As you'd imagine, the boss was the head and front of that fierce rescue fight. He had stripped off his coat, and he kept on diving into the burning wreck after another and yet another of the victims until it seemed as if he couldn't possibly do it one more time and come out alive. He didn't seem to remember that these very men were the ones who had been trying to ruin him—that at least once they had set a trap for him and tried to kill him. He was too big for that.

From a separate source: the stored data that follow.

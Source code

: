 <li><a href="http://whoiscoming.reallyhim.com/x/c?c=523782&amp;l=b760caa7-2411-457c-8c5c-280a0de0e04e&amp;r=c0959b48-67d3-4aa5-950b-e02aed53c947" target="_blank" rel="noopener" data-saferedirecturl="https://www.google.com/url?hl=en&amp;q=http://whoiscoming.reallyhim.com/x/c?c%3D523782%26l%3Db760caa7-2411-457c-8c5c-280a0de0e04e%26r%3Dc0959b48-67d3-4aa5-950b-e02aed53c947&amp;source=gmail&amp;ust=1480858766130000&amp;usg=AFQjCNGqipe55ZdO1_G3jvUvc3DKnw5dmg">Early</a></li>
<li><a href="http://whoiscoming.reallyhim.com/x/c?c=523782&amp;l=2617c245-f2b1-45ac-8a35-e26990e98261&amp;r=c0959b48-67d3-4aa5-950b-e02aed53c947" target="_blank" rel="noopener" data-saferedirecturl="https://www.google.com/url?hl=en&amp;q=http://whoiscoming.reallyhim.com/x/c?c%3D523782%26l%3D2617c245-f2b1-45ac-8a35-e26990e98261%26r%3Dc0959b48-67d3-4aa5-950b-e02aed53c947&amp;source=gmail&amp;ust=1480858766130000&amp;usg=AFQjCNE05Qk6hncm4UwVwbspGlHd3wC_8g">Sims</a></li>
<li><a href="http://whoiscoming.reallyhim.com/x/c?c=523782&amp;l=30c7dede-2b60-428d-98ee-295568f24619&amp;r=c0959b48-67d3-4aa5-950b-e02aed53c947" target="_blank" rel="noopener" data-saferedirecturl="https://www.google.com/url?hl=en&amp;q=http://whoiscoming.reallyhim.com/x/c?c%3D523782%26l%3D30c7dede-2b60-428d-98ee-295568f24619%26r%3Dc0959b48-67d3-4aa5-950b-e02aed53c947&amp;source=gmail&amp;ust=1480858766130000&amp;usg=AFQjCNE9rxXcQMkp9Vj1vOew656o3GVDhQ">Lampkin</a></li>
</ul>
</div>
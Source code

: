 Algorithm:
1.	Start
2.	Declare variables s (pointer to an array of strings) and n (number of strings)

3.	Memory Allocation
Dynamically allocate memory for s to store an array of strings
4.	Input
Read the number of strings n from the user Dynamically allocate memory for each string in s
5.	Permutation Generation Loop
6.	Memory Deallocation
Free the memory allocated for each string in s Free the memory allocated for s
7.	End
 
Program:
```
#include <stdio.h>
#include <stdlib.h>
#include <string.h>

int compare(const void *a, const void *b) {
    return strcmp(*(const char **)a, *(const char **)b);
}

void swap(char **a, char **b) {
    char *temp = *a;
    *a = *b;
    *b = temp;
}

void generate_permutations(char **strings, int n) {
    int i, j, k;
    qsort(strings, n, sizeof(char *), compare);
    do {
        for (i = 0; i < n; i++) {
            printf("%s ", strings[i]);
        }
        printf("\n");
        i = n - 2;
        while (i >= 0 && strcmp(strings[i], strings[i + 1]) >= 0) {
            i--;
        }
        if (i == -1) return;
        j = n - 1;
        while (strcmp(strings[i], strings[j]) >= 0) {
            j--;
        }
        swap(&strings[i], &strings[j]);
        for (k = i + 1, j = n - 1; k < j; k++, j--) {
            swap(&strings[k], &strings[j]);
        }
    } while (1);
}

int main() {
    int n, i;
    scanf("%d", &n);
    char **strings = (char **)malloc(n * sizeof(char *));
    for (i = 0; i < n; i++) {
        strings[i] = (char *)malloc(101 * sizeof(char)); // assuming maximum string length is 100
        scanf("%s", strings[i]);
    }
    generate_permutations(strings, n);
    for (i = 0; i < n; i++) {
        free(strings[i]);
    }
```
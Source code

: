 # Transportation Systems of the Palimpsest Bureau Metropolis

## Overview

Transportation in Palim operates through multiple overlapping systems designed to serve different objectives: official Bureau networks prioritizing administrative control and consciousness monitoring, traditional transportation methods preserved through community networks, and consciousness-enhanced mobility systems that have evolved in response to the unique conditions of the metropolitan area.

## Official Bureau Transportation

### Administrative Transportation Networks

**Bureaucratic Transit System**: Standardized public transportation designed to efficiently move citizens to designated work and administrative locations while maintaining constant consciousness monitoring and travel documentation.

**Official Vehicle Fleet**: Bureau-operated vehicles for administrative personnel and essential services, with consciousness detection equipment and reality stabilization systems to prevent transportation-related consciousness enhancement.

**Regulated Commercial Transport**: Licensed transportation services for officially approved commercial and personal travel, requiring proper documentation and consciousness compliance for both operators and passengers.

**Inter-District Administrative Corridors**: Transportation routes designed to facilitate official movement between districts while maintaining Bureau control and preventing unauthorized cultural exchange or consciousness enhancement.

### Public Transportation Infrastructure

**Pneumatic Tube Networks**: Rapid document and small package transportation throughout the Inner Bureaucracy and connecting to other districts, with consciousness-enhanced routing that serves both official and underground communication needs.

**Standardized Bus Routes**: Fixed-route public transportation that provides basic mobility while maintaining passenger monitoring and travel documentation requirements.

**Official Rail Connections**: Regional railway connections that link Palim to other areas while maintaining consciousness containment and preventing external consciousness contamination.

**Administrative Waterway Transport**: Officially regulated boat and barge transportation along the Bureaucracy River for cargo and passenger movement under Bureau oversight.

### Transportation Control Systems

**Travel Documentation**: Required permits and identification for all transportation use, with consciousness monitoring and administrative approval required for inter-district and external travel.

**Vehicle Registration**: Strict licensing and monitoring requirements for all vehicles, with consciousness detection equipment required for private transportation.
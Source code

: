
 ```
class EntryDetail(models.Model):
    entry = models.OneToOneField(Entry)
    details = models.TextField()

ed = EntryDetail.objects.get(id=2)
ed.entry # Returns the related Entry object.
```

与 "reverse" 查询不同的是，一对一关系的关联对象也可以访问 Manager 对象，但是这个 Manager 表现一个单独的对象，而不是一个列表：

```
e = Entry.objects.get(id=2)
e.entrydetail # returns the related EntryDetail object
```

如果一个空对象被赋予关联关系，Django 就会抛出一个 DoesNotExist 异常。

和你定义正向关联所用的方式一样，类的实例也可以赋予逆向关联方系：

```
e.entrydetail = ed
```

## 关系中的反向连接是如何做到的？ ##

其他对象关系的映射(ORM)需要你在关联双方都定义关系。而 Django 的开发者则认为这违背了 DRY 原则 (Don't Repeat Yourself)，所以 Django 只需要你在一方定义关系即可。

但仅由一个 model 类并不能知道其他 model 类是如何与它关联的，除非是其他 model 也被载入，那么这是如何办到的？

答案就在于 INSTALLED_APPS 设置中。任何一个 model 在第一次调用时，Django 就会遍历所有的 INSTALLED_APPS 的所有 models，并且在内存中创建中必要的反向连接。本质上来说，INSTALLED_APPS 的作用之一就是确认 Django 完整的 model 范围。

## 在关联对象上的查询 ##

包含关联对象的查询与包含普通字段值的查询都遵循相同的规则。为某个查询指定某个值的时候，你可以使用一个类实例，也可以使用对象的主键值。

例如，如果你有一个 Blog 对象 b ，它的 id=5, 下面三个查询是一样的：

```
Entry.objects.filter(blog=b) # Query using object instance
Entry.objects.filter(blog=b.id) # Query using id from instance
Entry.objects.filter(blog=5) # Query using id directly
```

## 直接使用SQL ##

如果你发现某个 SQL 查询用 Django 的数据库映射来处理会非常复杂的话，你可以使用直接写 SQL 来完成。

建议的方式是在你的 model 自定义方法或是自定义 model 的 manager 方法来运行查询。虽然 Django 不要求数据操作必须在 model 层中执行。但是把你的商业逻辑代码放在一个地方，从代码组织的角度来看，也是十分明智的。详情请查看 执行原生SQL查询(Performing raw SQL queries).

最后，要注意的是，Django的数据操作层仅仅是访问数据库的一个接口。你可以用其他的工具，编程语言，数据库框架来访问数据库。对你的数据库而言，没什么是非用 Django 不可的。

After we had got out all the victims we could reach, there was still one more left who wasn't dead; we could hear him above the hissing of the steam and the crackling of the flames, screaming and begging us to break in the side of the car and kill him before the fire got to him. Kirgan had found an axe in the emergency box of our day-coach, and was chopping away like a madman.
The minute he got a hole big enough, the big master-mechanic dropped his axe and climbed down into the choking hell where the screams were coming from. Our fireman picked up the axe and ran around to the other side of the wreck where Jones, the engineer of the special, and his fireman were trying to break into the crushed cab of the 416.
The old major, the boss, and I stood by to help Kirgan, and the minute his head came up through the chopped hole we saw that he needed help. He had pried the screaming man loose, somehow, and was trying to drag him up out of the smoking furnace. It was done, amongst us, some way or other. Kirgan had wrapped the man up in a Pullman blanket to keep the fire from getting at him any worse than it already had, and as we were taking him out the blanket slipped aside from his face and I saw who it was that the master-mechanic had risked his life for. It was Hatch, himself, and he died in our arms, the major's and mine, while we were carrying him out to where Mrs. Sheila was tearing one of the Pullman sheets that I had got hold of into strips to make bandages for the wounded.
With the chance of saving maybe another one or two, we couldn't stay to help the brave little woman who was trying to be doctor and nurse to half a dozen poor wretches at once. But she took time to ask me one single breathless question:
"Have they found him yet?—you know the one I mean, Jimmie?"
"No," I said. "They're digging away at that side now," and then I ran back to jump in again.
Though the fire was now licking at everything in sight, Kirgan, who had taken the axe from our fireman, had managed to cut some of the car timbers out of the way so that we could see down into the tangle of things where the cab of the 416 ought to have been. There wasn't much left of the cab. The water-gauge was broken, along with everything else, but in spite of the reek of smoke and steam we could see that Hogan and his fireman were not there. But down under the coal that had shifted forward at the impact of the collision we could make out the other man—the murder-maniac—lying on his back, black in the face and gasping.
That was enough for the boss. It looked like certain death for anybody to crawl down into that hissing steam-bath, but he did it, wriggling through the hole that Kirgan had chopped, while two or three of us ran to the little creek that trickled down on the far side of the "Y" and brought back soaking Pullman blankets to try to delay the encroaching fire and smother the steam-jets.
I couldn't see very well what the boss was doing; the smoke and steam were so blinding. But when I did get a glimpse I saw that he was digging frantically with his bare hands at the shifted coal, and that he had succeeded in freeing the head and shoulders of the buried man, who was still alive enough to choke and gasp in the furnace-like heat.